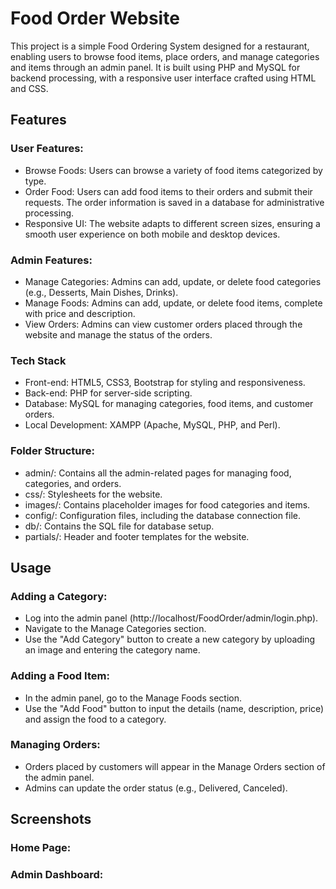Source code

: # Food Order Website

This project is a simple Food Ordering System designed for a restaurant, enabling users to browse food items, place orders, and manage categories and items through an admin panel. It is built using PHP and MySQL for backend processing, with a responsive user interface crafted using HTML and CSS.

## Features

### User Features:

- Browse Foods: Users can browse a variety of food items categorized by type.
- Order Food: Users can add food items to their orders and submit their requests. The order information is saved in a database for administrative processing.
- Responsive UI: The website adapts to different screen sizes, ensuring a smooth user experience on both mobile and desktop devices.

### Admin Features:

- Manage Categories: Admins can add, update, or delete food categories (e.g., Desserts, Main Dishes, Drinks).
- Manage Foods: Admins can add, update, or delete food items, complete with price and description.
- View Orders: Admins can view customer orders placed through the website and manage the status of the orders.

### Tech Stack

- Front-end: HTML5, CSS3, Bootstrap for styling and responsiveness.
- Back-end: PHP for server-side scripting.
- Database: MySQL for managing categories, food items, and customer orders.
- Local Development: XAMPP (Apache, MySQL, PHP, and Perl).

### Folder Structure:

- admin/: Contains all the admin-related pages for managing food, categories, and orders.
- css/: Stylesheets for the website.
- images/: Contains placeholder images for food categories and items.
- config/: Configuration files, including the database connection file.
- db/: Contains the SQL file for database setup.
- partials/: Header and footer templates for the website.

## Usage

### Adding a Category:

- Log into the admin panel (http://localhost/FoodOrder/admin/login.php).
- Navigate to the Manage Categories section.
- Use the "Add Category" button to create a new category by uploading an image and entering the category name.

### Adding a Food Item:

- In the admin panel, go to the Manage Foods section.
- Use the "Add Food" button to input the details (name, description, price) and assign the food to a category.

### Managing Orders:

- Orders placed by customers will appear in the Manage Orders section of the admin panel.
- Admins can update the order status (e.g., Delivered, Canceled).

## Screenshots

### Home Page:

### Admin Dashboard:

---

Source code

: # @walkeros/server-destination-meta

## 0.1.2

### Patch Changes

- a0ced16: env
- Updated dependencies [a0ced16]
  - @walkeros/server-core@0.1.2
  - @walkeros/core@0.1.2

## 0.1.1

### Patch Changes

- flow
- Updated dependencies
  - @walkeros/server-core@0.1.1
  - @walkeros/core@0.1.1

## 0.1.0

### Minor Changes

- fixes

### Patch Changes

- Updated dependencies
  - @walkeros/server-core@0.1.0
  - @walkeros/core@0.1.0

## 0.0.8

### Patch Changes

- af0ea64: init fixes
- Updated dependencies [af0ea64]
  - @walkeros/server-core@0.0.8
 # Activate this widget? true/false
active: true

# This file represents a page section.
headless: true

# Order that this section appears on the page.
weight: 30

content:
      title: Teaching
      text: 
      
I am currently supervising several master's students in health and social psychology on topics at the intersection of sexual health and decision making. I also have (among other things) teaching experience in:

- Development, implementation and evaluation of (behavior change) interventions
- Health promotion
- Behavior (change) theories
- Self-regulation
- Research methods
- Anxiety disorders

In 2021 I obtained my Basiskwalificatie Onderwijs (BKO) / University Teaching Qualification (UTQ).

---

How to complete this task: Write out each line above that contains the word "description".

Written answer:
- Manage Foods: Admins can add, update, or delete food items, complete with price and description.
- Use the "Add Food" button to input the details (name, description, price) and assign the food to a category.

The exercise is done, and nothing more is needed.